Back in China, BYD is gearing up for the July 2 launch of the Seal 08, a flagship sedan that will feature the company’s second-generation Blade battery and an 800-volt architecture. The pure-electric variant is expected to deliver up to 1,000 kilometres of range, though official figures put it at 785 km with 694 horsepower. Pre-production units have already arrived at dealerships. Hot on its heels, BYD will showcase eight vehicle premieres across three brands at the Goodwood Festival of Speed, including the global debut of the Denza Z coupe — marking the premium brand’s formal entry into the UK.

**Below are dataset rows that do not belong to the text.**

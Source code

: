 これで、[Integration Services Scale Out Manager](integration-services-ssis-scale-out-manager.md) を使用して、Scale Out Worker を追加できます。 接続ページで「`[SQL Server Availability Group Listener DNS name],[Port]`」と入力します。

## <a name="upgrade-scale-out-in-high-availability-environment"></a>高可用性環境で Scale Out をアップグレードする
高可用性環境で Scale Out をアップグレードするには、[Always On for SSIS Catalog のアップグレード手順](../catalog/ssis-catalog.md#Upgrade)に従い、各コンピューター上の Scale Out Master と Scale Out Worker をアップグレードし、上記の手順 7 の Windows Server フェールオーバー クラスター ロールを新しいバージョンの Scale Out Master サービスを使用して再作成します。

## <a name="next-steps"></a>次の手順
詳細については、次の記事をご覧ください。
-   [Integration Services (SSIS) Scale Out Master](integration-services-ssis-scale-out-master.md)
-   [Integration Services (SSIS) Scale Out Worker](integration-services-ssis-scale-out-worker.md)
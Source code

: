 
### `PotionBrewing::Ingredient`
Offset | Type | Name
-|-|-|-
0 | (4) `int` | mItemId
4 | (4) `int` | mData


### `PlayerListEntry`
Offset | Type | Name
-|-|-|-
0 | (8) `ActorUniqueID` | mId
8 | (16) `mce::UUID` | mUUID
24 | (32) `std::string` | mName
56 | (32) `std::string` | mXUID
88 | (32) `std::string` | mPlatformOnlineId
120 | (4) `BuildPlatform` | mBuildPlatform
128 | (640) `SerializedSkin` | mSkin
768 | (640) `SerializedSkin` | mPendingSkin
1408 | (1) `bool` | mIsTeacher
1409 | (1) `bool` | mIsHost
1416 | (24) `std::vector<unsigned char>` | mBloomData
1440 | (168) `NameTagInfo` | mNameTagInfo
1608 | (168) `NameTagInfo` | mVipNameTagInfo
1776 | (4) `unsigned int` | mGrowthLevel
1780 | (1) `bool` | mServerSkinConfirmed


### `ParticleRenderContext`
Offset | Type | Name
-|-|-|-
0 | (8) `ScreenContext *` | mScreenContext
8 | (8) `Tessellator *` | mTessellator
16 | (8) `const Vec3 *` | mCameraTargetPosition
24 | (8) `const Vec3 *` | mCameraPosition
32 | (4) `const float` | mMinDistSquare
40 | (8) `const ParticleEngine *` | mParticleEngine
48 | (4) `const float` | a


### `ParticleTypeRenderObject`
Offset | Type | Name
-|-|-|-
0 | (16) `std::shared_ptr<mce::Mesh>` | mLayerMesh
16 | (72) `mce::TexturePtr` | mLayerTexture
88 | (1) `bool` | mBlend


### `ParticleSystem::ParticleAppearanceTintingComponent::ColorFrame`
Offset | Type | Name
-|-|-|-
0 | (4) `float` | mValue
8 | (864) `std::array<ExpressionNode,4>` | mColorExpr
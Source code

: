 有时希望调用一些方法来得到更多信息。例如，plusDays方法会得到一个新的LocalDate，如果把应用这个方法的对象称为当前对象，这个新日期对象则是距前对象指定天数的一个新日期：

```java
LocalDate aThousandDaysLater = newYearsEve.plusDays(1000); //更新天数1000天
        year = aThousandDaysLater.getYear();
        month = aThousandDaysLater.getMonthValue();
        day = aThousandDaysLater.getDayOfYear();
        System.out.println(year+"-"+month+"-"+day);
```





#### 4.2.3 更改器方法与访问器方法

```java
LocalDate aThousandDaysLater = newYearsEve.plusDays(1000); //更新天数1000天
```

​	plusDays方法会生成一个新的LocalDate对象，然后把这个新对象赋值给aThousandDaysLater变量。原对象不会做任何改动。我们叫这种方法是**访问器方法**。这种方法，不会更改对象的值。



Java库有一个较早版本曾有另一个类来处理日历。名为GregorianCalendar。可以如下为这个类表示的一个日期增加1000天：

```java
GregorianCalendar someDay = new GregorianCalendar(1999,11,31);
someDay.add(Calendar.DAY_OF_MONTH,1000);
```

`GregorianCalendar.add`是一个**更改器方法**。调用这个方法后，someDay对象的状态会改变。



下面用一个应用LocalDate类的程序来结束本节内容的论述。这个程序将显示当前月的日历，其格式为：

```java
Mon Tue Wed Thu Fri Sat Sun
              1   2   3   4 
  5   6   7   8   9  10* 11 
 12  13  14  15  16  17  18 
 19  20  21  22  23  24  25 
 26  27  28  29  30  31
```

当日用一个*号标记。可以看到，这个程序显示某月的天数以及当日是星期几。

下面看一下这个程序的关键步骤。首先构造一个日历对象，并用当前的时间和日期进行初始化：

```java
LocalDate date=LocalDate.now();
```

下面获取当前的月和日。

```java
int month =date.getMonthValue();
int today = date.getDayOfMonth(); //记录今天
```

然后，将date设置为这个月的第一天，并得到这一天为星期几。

The company is also laying logistical groundwork for its global expansion. A three-year memorandum of understanding signed with CEVA Logistics covers transportation services in more than 100 countries, supporting the build-out of overseas production sites. In Vietnam, BYD has teamed up with the Phuong Trang-Futa Group to develop a nationwide charging network, with pilot stations already operating in Ho Chi Minh City.
Meanwhile, South Korea is on the radar for 2026: BYD aims to sell more than 10,000 vehicles there after debuting the Sealion 6 DM-i at the Busan Mobility Show. In North America, talks with Canadian regulators are under way to navigate tariff barriers, and the company is exploring whether a local factory could ease trade tensions. European headwinds remain, with EU tariff negotiations and the recently suspended factory project in Turkey weighing on sentiment. Yet BYD’s May exports surged 80% year-on-year, and investors will be watching the June delivery numbers due in early July for clues on whether that momentum can hold.